Tantric consummation


The practice1 of Tantra serves to generate the response to the attainment of completeness,2 namely the blissful, wholly intoxicating and liberating3 honeymoon experience.4 Tantric practice initially employs everyday objects,5 specifically the most attractive,6 like a sexual partner, booze or drugs,7 to achieve its goal.

Real tantric consummation,8 i.e. the actual achievement of completeness in the everyday world, happens if and when an everyday problem (thus incompleteness) is resolved or an everyday task is completed.9


Supra-mundane Tantric consummation10 happens if and when the response to completeness is universalized.11


In both cases the (personal) response to the achievement of consummation = completeness, namely the honeymoon experience, is experienced as real/true.


In other words, Tantric practice employs the mundane12 to achieve the completeness (i.e. oneness) resulting from consummation with the intention of enjoying the ecstatic after-effects as his/her (albeit brief) consummation as salvation.13   The Tantric who universalizes his/her response to achieving consummation = completeness revels in the ecstatic after-effects of the experience of universal completeness as (albeit brief) his/her ultimate salvation.


The honeymoon experience





©  2019 by Victor Langheld






1.     i.e. as Yoga.
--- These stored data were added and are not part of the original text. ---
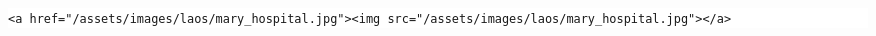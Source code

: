     <a href="/assets/images/laos/mary_hospital.jpg"><img src="/assets/images/laos/mary_hospital.jpg"></a>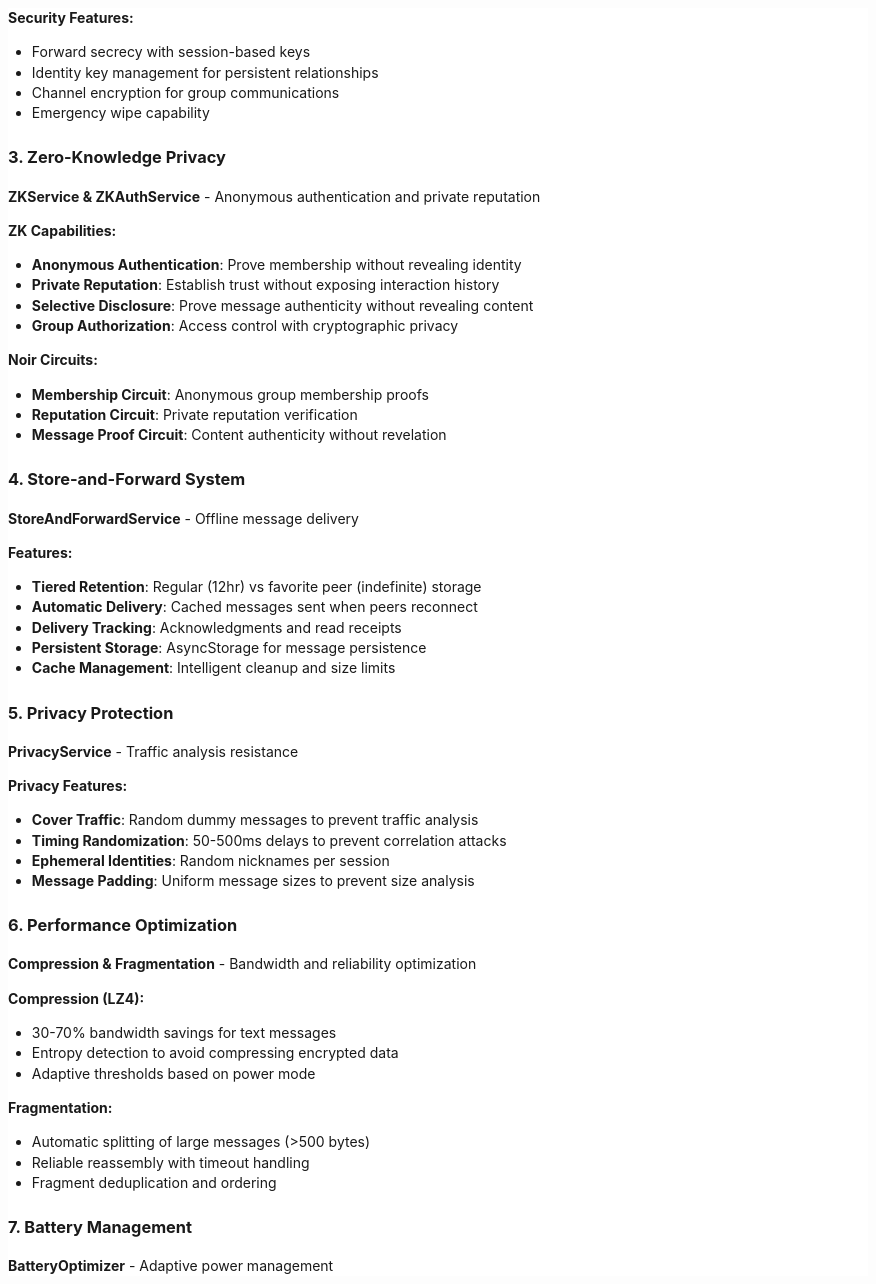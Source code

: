 **Security Features:**
- Forward secrecy with session-based keys
- Identity key management for persistent relationships
- Channel encryption for group communications
- Emergency wipe capability

### **3. Zero-Knowledge Privacy**
**ZKService & ZKAuthService** - Anonymous authentication and private reputation

**ZK Capabilities:**
- **Anonymous Authentication**: Prove membership without revealing identity
- **Private Reputation**: Establish trust without exposing interaction history
- **Selective Disclosure**: Prove message authenticity without revealing content
- **Group Authorization**: Access control with cryptographic privacy

**Noir Circuits:**
- **Membership Circuit**: Anonymous group membership proofs
- **Reputation Circuit**: Private reputation verification
- **Message Proof Circuit**: Content authenticity without revelation

### **4. Store-and-Forward System**
**StoreAndForwardService** - Offline message delivery

**Features:**
- **Tiered Retention**: Regular (12hr) vs favorite peer (indefinite) storage
- **Automatic Delivery**: Cached messages sent when peers reconnect
- **Delivery Tracking**: Acknowledgments and read receipts
- **Persistent Storage**: AsyncStorage for message persistence
- **Cache Management**: Intelligent cleanup and size limits

### **5. Privacy Protection**
**PrivacyService** - Traffic analysis resistance

**Privacy Features:**
- **Cover Traffic**: Random dummy messages to prevent traffic analysis
- **Timing Randomization**: 50-500ms delays to prevent correlation attacks
- **Ephemeral Identities**: Random nicknames per session
- **Message Padding**: Uniform message sizes to prevent size analysis

### **6. Performance Optimization**
**Compression & Fragmentation** - Bandwidth and reliability optimization

**Compression (LZ4):**
- 30-70% bandwidth savings for text messages
- Entropy detection to avoid compressing encrypted data
- Adaptive thresholds based on power mode

**Fragmentation:**
- Automatic splitting of large messages (>500 bytes)
- Reliable reassembly with timeout handling
- Fragment deduplication and ordering

### **7. Battery Management**
**BatteryOptimizer** - Adaptive power management
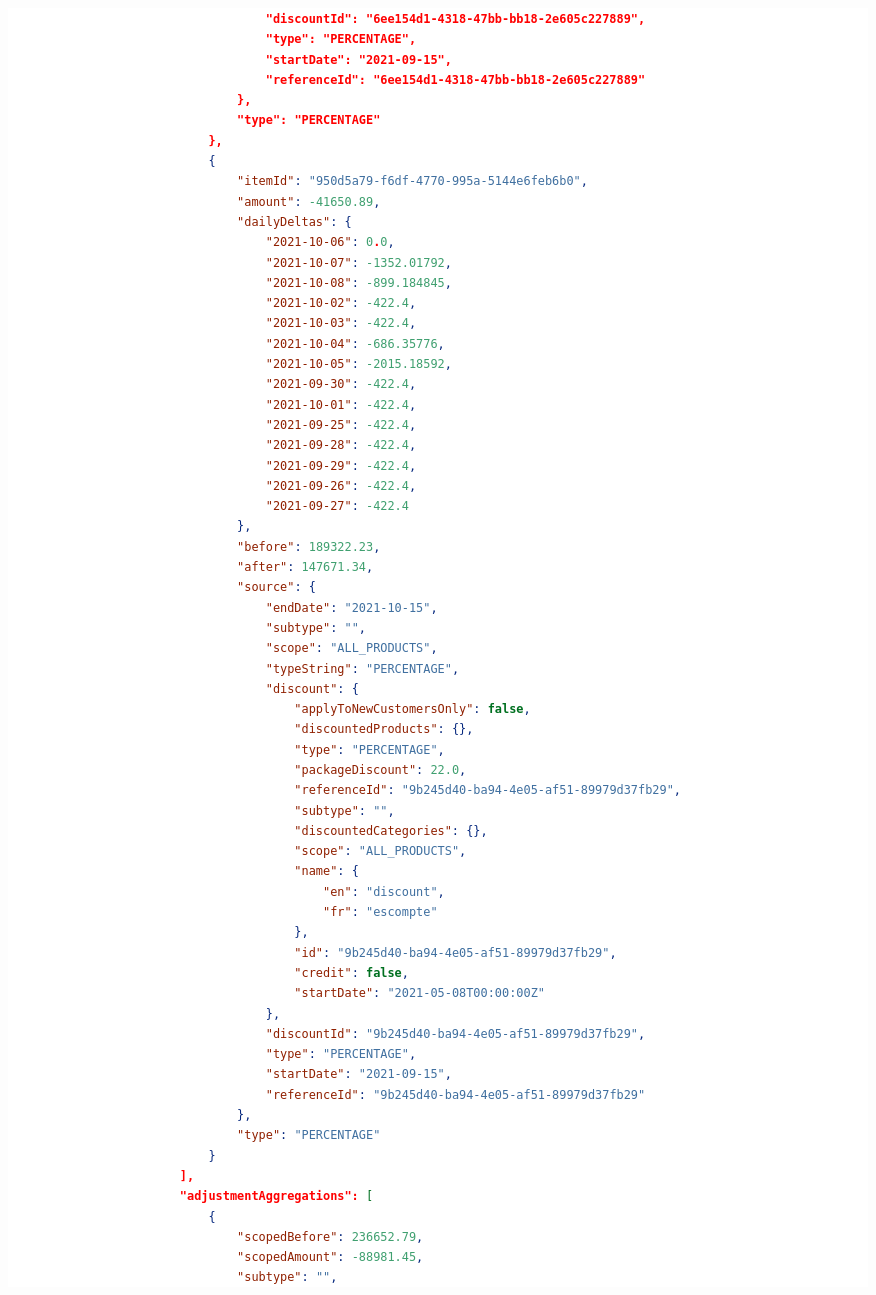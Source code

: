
 ```json
                                    "discountId": "6ee154d1-4318-47bb-bb18-2e605c227889",
                                    "type": "PERCENTAGE",
                                    "startDate": "2021-09-15",
                                    "referenceId": "6ee154d1-4318-47bb-bb18-2e605c227889"
                                },
                                "type": "PERCENTAGE"
                            },
                            {
                                "itemId": "950d5a79-f6df-4770-995a-5144e6feb6b0",
                                "amount": -41650.89,
                                "dailyDeltas": {
                                    "2021-10-06": 0.0,
                                    "2021-10-07": -1352.01792,
                                    "2021-10-08": -899.184845,
                                    "2021-10-02": -422.4,
                                    "2021-10-03": -422.4,
                                    "2021-10-04": -686.35776,
                                    "2021-10-05": -2015.18592,
                                    "2021-09-30": -422.4,
                                    "2021-10-01": -422.4,
                                    "2021-09-25": -422.4,
                                    "2021-09-28": -422.4,
                                    "2021-09-29": -422.4,
                                    "2021-09-26": -422.4,
                                    "2021-09-27": -422.4
                                },
                                "before": 189322.23,
                                "after": 147671.34,
                                "source": {
                                    "endDate": "2021-10-15",
                                    "subtype": "",
                                    "scope": "ALL_PRODUCTS",
                                    "typeString": "PERCENTAGE",
                                    "discount": {
                                        "applyToNewCustomersOnly": false,
                                        "discountedProducts": {},
                                        "type": "PERCENTAGE",
                                        "packageDiscount": 22.0,
                                        "referenceId": "9b245d40-ba94-4e05-af51-89979d37fb29",
                                        "subtype": "",
                                        "discountedCategories": {},
                                        "scope": "ALL_PRODUCTS",
                                        "name": {
                                            "en": "discount",
                                            "fr": "escompte"
                                        },
                                        "id": "9b245d40-ba94-4e05-af51-89979d37fb29",
                                        "credit": false,
                                        "startDate": "2021-05-08T00:00:00Z"
                                    },
                                    "discountId": "9b245d40-ba94-4e05-af51-89979d37fb29",
                                    "type": "PERCENTAGE",
                                    "startDate": "2021-09-15",
                                    "referenceId": "9b245d40-ba94-4e05-af51-89979d37fb29"
                                },
                                "type": "PERCENTAGE"
                            }
                        ],
                        "adjustmentAggregations": [
                            {
                                "scopedBefore": 236652.79,
                                "scopedAmount": -88981.45,
                                "subtype": "",
```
All forms of Yoga pursue the same outcome, namely oneness (Sanskrit: kaivalya) that results from consummation (hence completeness) and that pays off in/as salvation = bliss. In short, all Yogas serve as artificial (hence simulated = fake) means to consummation. What all yogas strive for is consummation (i.e. completion = oneness) for consummation’s sake since consummation as such pays off in bliss (allegedly the Brahman or Ishwara state).

2.     Highly elastic synonyms for ‘completeness’ are: union, oneness; isolation (solipsism); ‘not two’, marriage (bodily or mystical) and so on.

3.     Isolation, i.e. oneness, briefly liberates, releases, frees (Sanskrit: moksha or mukti, Pali: vimukti) from the (the drag, dullness, dreariness, suffering of the) world (Sanskrit: samsara) as incomplete duality-to-multiplicity. Hypothetical (absolute because ultimate) supra-mundane (tantric) consummation liberates absolutely.

4.     The honeymoon experience doubles as personal salvation. It’s the experience of becoming the winner, i.e. the ‘fittest.’

5.     i.e. the mundane, i.e. the everyday world.

6.     This allows for easy concentration. At maximum concentration the perfection gear is activated and both observer and observed present as perfect, beautiful, glowing and so on.

7.     Beginners use these, ‘the forbidden things,’ as the easiest means. Adept tantrics can, at will, employ any identifiable reality, for instance, a tomato or a bed bug or a pimple, to achieve the same outcome. Their trick (like that of the medieval Chinese Chan masters) is (was) to respond to any contact as to the new, hence as to a true miracle, thus milking the ‘wow’ experience envelope of the miracle/the new.

8.     Consummation, meaning: “completion.” From Latin consummare “to sum up, finish,” from com- “together” + summa “sum, total,” from summus “highest”, in the sense of “completion of a marriage (by sexual intercourse)” since c. 1530. Idem ‘consumption’ as means to completeness (and the pleasure that derives therefrom.

9.     Thus producing a new reality, i.e. creation. In the everyday run of things the honeymoon experience resulting from consummation, i.e. from the achievement of completeness, is not registered because either the act of completion is insignificant (i.e. as when I close a door or clean my teeth) or the observer’s mindfulness is diminished due to lack of concentration or processing overload.

10.   For instance the union, marriage and so on with God (as other) is a juvenile, henotheist response. For the adult monotheist, indeed the pantheist, consummation of the union with any ‘alternative’ (and which the juvenile imagines as ‘other’) is identical with consummation with/as God.

11.   Generalization towards universalization, hence the invention of the hypothetical notion of ‘ultimate’ (and the 2 truths reality theory) is a juvenile (i.e. henotheist) ordering mode. It played the dominant, albeit distracting but highly entertaining role in early Hindu darshanas and Greek philosophy. The pantheist is silent on ‘ultimates’ since each identifiable reality happens as the whole (hence ultimate), albeit as local application.

12.   The mundane comes in two forms, namely actual/real and virtual/imaginary. Using devotion to or love for an imaginary (thus fake) ‘other’, such as Krishna, Lakshmi or Mary, the Mother of God, to achieve the consummation of completeness and liberation is the practice of Bhakti (yoga) and which is a the most popular variation of Tantra.

13.   In much the same way as does casual sex that (also) produces pleasure/bliss. In short, if I can’t be a real winner and get its reward, i.e. bliss, I can always fake winning and also milk the reward of bliss.